Moretti – A quarta aposta é seguir trabalhando de forma intensa com sistemas integrados, sobretudo na integração lavoura-pecuária-floresta. É um sistema que a Embrapa vem trabalhando ao longo dos últimos 30 anos e que nasceu com o objetivo de recuperar as áreas de pastagens degradadas. O Brasil tem algo em torno de 55 milhões de hectares de pastagem degradada. Nossos pesquisadores estão estudando formas para reverter isso integrando diferentes sistemas. Hoje, no Brasil, existem cerca de 15 milhões de hectares dentro desses sistemas integrados.

AgroSaber – Outra aposta inclusive é levar a marca da Embrapa ao consumidor final. Como está este trabalho?

Moretti – Exatamente. A Embrapa quer cada vez mais promover sua marca para o público urbano e estar visualmente presente nas gôndolas dos supermercados. É uma forma inteligente de aproximarmos o campo e a cidade. Quando o consumidor compra um tomate, por exemplo, pode até não saber, mas esse alimento, até chegar ao supermercado, teve um dedo da Embrapa. Isso acontece com todos os demais alimentos e produtos agrícolas. O exemplo mais recente é da uva Vitória. Ela é uma uva de mesa, roxa, sem semente e muito doce. Foi produzida pela Embrapa. Na época de seu lançamento comercial, não garantimos que a marca fosse parar nas embalagens. Foi um erro estratégico e que não queremos que aconteça mais.

CAMPO DIGITAL – Entre as apostas de pesquisas para este ano estão estudo com drones e demais ferramentas da agricultura digital para garantir mais um novo salto na produção agrícola brasileira

AgroSaber – Qual produto estreou a marca da Embrapa?

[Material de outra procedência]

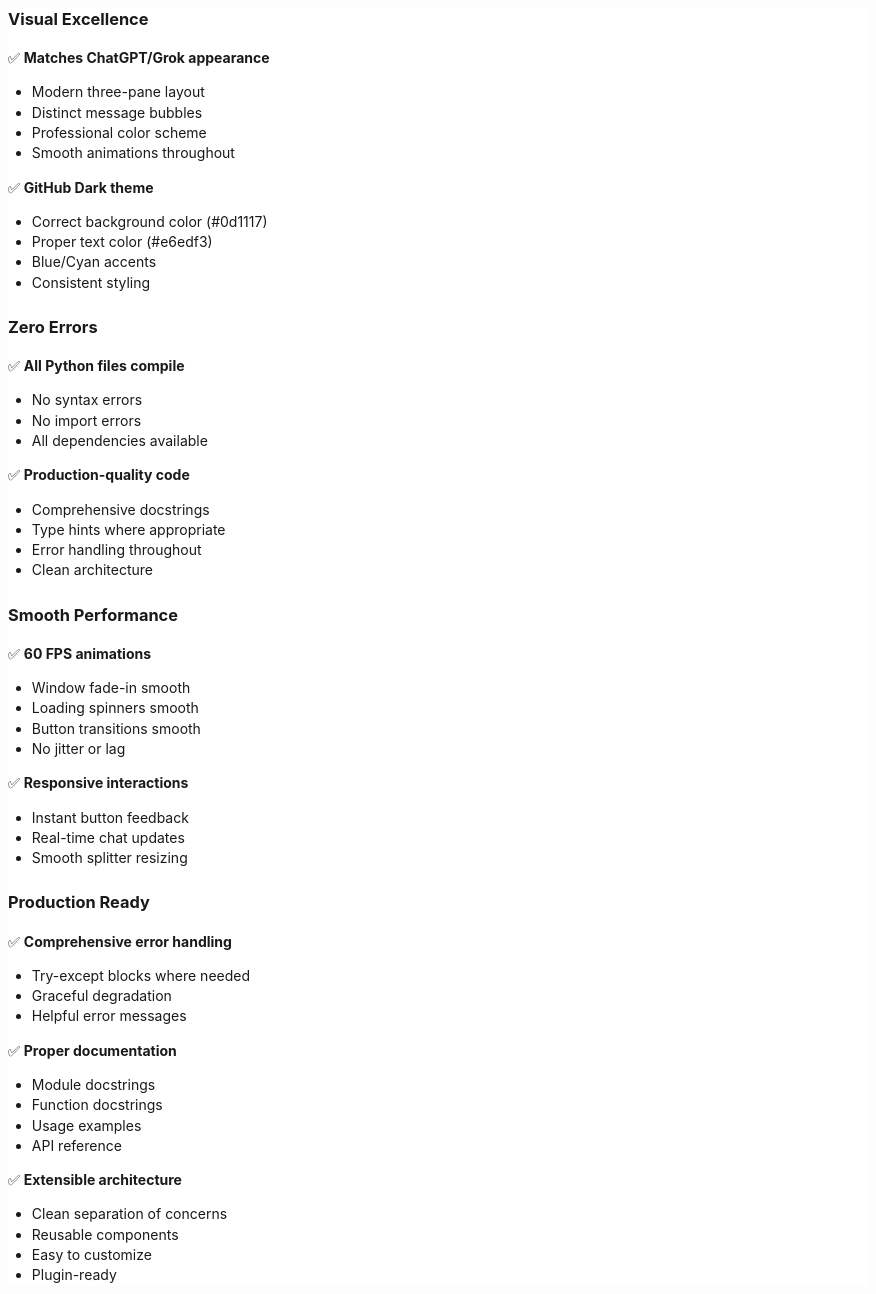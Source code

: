 ### Visual Excellence
✅ **Matches ChatGPT/Grok appearance**
- Modern three-pane layout
- Distinct message bubbles
- Professional color scheme
- Smooth animations throughout

✅ **GitHub Dark theme**
- Correct background color (#0d1117)
- Proper text color (#e6edf3)
- Blue/Cyan accents
- Consistent styling

### Zero Errors
✅ **All Python files compile**
- No syntax errors
- No import errors
- All dependencies available

✅ **Production-quality code**
- Comprehensive docstrings
- Type hints where appropriate
- Error handling throughout
- Clean architecture

### Smooth Performance
✅ **60 FPS animations**
- Window fade-in smooth
- Loading spinners smooth
- Button transitions smooth
- No jitter or lag

✅ **Responsive interactions**
- Instant button feedback
- Real-time chat updates
- Smooth splitter resizing

### Production Ready
✅ **Comprehensive error handling**
- Try-except blocks where needed
- Graceful degradation
- Helpful error messages

✅ **Proper documentation**
- Module docstrings
- Function docstrings
- Usage examples
- API reference

✅ **Extensible architecture**
- Clean separation of concerns
- Reusable components
- Easy to customize
- Plugin-ready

Moretti – Foi uma marca de ovos. O próximo produto será a carne que vem de um manejo especial: a “carne carbono neutro”. Trata-se de um projeto da Embrapa com parceria com a Marfrig. O sistema de produção de bovinos no qual foram comprovados o sequestro total dos gases de efeito estufa dos animais. Os gases são neutralizados pelo componente florestal e pela lavoura, o sistema de integração lavoura, pecuária e floresta. Vamos seguir adiante com projetos como esse e investir muito em comunicação também. Queremos tornar mais clara a mensagem de que, apesar de o consumidor não saber, a Embrapa está presente em sua vida. Ela está bem próxima, no seu prato, da sua roupa e do seu biocombustível.